Colour model for computer graphics which is "good enough"

According to the Poynton colour FAQ HSL should be abandoned, so it's worse than the current colour models I'm using.
The main reason he says that is because its value is rather lost at this stage with visual feedback about color and reference points against other color spaces as well as color spaces that are based on perceptual models (e.g. Luv, Lab).

YIQ/HSV have bad representations of intensity.
I can see what's wrong with HSL/HSV's representation, as they're both based on selection schemes from RGB (e.g. max(RGB) and min(RGB)).

I'm not sure what's THAT bad about YIQ/YUV/YCbCr, as they all use pretty standard greyscale for their intensity. It's not the best thing out there, but it's fair that the main value of YIQ-type color spaces is for image/video compression (i.e. you can afford to lose more in the chrominance channels) and for NPR type of work (i.e. there are certain things you want to do exclusively to chrominance).

I've been told that I should use a bi-cubic filter but I feel that it is a very poor filter and so I'm looking at more complex alternatives.
Sure you can mess with Lanczos or sinc^2 or something like that. If you really need some edge detail or something, maybe you can apply some sort of isophote smoothing after a normal interpolation pass. NEDI is also an option, but rather complicated as you probably have to check the determinant of your matrix every time to see if it's ill-conditioned for inversion -- fortunately when it IS ill-conditioned, bilinear/bicubic is good enough.
 
You guys are amazing. Where did you all learn this stuff?
I know there are a lot of PhD graduates around here but I didn't think there were so many.

Thanks for the help, I'll work on understanding what you've all given me and then come back if necessary.
 
K.I.L.E.R said:
You guys are amazing. Where did you all learn this stuff?
-Speaking for myself : Uni, books, journals (eg Siggraph) and papers, the web and hard experience.
 
Since Poynton and Gamma has been mentioned in this thread:
Have you noticed the bug in his Gamma FAQ?

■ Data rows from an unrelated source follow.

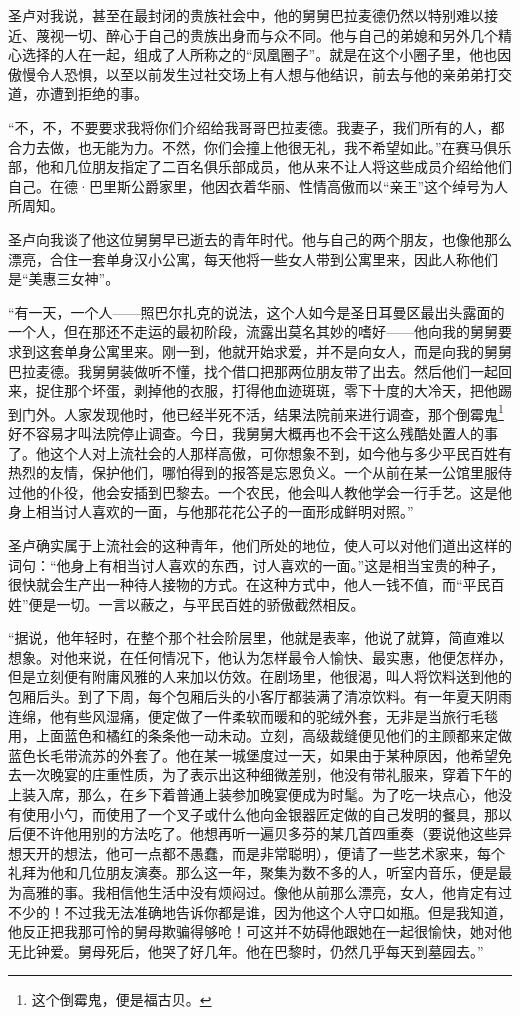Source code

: \par 圣卢对我说，甚至在最封闭的贵族社会中，他的舅舅巴拉麦德仍然以特别难以接近、蔑视一切、醉心于自己的贵族出身而与众不同。他与自己的弟媳和另外几个精心选择的人在一起，组成了人所称之的“凤凰圈子”。就是在这个小圈子里，他也因傲慢令人恐惧，以至以前发生过社交场上有人想与他结识，前去与他的亲弟弟打交道，亦遭到拒绝的事。
\par “不，不，不要要求我将你们介绍给我哥哥巴拉麦德。我妻子，我们所有的人，都合力去做，也无能为力。不然，你们会撞上他很无礼，我不希望如此。”在赛马俱乐部，他和几位朋友指定了二百名俱乐部成员，他从来不让人将这些成员介绍给他们自己。在德·巴里斯公爵家里，他因衣着华丽、性情高傲而以“亲王”这个绰号为人所周知。
\par 圣卢向我谈了他这位舅舅早已逝去的青年时代。他与自己的两个朋友，也像他那么漂亮，合住一套单身汉小公寓，每天他将一些女人带到公寓里来，因此人称他们是“美惠三女神”。
\par “有一天，一个人——照巴尔扎克的说法，这个人如今是圣日耳曼区最出头露面的一个人，但在那还不走运的最初阶段，流露出莫名其妙的嗜好——他向我的舅舅要求到这套单身公寓里来。刚一到，他就开始求爱，并不是向女人，而是向我的舅舅巴拉麦德。我舅舅装做听不懂，找个借口把那两位朋友带了出去。然后他们一起回来，捉住那个坏蛋，剥掉他的衣服，打得他血迹斑斑，零下十度的大冷天，把他踢到门外。人家发现他时，他已经半死不活，结果法院前来进行调查，那个倒霉鬼\footnote{这个倒霉鬼，便是福古贝。}好不容易才叫法院停止调查。今日，我舅舅大概再也不会干这么残酷处置人的事了。他这个人对上流社会的人那样高傲，可你想象不到，如今他与多少平民百姓有热烈的友情，保护他们，哪怕得到的报答是忘恩负义。一个从前在某一公馆里服侍过他的仆役，他会安插到巴黎去。一个农民，他会叫人教他学会一行手艺。这是他身上相当讨人喜欢的一面，与他那花花公子的一面形成鲜明对照。”
\par 圣卢确实属于上流社会的这种青年，他们所处的地位，使人可以对他们道出这样的词句：“他身上有相当讨人喜欢的东西，讨人喜欢的一面。”这是相当宝贵的种子，很快就会生产出一种待人接物的方式。在这种方式中，他人一钱不值，而“平民百姓”便是一切。一言以蔽之，与平民百姓的骄傲截然相反。
\par “据说，他年轻时，在整个那个社会阶层里，他就是表率，他说了就算，简直难以想象。对他来说，在任何情况下，他认为怎样最令人愉快、最实惠，他便怎样办，但是立刻便有附庸风雅的人来加以仿效。在剧场里，他很渴，叫人将饮料送到他的包厢后头。到了下周，每个包厢后头的小客厅都装满了清凉饮料。有一年夏天阴雨连绵，他有些风湿痛，便定做了一件柔软而暖和的驼绒外套，无非是当旅行毛毯用，上面蓝色和橘红的条条他一动未动。立刻，高级裁缝便见他们的主顾都来定做蓝色长毛带流苏的外套了。他在某一城堡度过一天，如果由于某种原因，他希望免去一次晚宴的庄重性质，为了表示出这种细微差别，他没有带礼服来，穿着下午的上装入席，那么，在乡下着普通上装参加晚宴便成为时髦。为了吃一块点心，他没有使用小勺，而使用了一个叉子或什么他向金银器匠定做的自己发明的餐具，那以后便不许他用别的方法吃了。他想再听一遍贝多芬的某几首四重奏（要说他这些异想天开的想法，他可一点都不愚蠢，而是非常聪明），便请了一些艺术家来，每个礼拜为他和几位朋友演奏。那么这一年，聚集为数不多的人，听室内音乐，便是最为高雅的事。我相信他生活中没有烦闷过。像他从前那么漂亮，女人，他肯定有过不少的！不过我无法准确地告诉你都是谁，因为他这个人守口如瓶。但是我知道，他反正把我那可怜的舅母欺骗得够呛！可这并不妨碍他跟她在一起很愉快，她对他无比钟爱。舅母死后，他哭了好几年。他在巴黎时，仍然几乎每天到墓园去。”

In FAQ 14, he says that "Computer Graphics" have a intensity linear frame buffer. That might be true in some special cases. For the computer graphics we usually talk about here, it isn't. But it is a common mistake to think that it is.
 
Basic said:
Since Poynton and Gamma has been mentioned in this thread:
Have you noticed the bug in his Gamma FAQ?

In FAQ 14, he says that "Computer Graphics" have a intensity linear frame buffer. That might be true in some special cases. For the computer graphics we usually talk about here, it isn't. But it is a common mistake to think that it is.
Well... in a sense he is right... most of the shading algorithms (eg gouraud) are assuming linear blending so therefore the framebuffer is linear.... it's the display hardware that's wrong ;)
 
I guess most of the time it's an unfortunate mix of linear lighting with sRGB (or similar) textures filtered linearly, linear blending, and ~sRGB AA downsampling.
 
Xmas said:
I guess most of the time it's an unfortunate mix of linear lighting with sRGB (or similar) textures filtered linearly, linear blending, and ~sRGB AA downsampling.
Hence probably why some SGI machines had 12bpc.
 
Simon F said:
Well... in a sense he is right... most of the shading algorithms (eg gouraud) are assuming linear blending so therefore the framebuffer is linear.... it's the display hardware that's wrong ;)
Chicken and egg?

His gamma FAQ is well known and taken as the truth by many that bother about gamma. And when an authority like that says that the framebuffer is linear, why bother doing gamma correction on the frame buffer accesses.
 
He is minifying, not magnifying.
That's what I thought originally, but when he said that bicubic wasn't good enough I was wondering if he was trying to take a 512x512 render target and then render that to a texture which is much larger. If he's minifying, I don't know why he's complaining so much about the simplicity of the bicubic as opposed to something more extensive -- you don't really need anything major unless you're looking to achieve something specific. Sinc may be valid as it's considered to be the "ideal" lowpass filter.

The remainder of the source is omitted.